- [Assignment]: The output should be exactly the lines from the one containing "<br>你也可以用这个法术辨" through the last line of the records, and only those.

- [Exercise material]:

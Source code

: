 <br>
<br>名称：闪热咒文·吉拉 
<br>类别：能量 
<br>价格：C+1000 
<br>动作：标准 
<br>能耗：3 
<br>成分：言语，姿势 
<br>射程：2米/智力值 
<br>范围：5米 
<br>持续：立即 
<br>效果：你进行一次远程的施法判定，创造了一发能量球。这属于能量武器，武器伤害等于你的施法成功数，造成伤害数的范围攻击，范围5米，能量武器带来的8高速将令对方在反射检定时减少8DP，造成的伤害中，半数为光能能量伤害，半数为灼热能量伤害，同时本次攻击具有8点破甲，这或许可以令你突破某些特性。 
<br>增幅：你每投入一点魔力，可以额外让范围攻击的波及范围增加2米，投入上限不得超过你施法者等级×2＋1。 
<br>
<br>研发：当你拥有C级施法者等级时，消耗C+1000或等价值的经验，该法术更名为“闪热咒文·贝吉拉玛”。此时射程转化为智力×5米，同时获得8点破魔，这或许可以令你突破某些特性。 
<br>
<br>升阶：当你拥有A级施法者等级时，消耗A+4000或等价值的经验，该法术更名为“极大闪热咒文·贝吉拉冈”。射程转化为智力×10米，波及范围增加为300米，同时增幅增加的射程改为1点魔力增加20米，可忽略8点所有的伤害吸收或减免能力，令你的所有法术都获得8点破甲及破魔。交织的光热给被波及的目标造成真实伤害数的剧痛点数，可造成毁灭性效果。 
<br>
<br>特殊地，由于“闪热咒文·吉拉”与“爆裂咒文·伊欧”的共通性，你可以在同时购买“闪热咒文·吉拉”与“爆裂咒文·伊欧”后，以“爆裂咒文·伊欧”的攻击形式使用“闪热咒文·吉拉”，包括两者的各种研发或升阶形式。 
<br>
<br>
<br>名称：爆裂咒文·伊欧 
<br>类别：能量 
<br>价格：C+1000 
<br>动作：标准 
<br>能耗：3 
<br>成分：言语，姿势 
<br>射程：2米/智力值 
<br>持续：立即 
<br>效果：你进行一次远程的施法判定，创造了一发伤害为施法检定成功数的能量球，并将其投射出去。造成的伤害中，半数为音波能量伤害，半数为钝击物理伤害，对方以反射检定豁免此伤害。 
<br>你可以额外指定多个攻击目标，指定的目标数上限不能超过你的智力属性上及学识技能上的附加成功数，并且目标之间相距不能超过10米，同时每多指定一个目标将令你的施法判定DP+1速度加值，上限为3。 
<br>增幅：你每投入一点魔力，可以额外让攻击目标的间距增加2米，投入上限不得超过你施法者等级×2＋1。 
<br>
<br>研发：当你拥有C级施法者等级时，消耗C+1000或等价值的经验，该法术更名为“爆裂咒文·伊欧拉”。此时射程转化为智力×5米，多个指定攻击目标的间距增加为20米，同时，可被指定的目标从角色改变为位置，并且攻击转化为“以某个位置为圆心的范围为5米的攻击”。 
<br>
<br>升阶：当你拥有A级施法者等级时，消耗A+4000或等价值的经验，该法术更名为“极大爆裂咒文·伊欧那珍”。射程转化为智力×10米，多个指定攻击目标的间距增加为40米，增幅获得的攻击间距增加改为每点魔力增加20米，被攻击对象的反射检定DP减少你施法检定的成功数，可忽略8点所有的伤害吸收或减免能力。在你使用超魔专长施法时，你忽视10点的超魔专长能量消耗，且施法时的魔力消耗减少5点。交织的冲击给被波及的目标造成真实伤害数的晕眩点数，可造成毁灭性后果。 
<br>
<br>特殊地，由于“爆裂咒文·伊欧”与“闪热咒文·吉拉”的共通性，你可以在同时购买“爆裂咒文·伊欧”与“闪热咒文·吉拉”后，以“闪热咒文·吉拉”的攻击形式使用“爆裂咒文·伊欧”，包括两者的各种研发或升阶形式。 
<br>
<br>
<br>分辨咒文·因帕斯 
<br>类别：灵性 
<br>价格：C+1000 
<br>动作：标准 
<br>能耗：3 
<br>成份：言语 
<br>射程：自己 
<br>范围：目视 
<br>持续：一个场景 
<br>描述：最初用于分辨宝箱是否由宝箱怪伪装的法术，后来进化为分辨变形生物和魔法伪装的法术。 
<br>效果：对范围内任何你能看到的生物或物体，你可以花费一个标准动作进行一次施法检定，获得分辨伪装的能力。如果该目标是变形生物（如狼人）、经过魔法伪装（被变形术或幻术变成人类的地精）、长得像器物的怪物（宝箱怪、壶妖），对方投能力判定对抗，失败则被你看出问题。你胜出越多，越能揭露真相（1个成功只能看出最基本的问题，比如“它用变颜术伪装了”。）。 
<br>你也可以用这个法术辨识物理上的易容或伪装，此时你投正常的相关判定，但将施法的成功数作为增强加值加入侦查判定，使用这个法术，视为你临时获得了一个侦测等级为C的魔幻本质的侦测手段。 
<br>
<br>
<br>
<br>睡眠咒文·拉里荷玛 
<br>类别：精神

- [Expected output]:
<br>你也可以用这个法术辨识物理上的易容或伪装，此时你投正常的相关判定，但将施法的成功数作为增强加值加入侦查判定，使用这个法术，视为你临时获得了一个侦测等级为C的魔幻本质的侦测手段。 
<br>
<br>
<br>
<br>睡眠咒文·拉里荷玛 
<br>类别：精神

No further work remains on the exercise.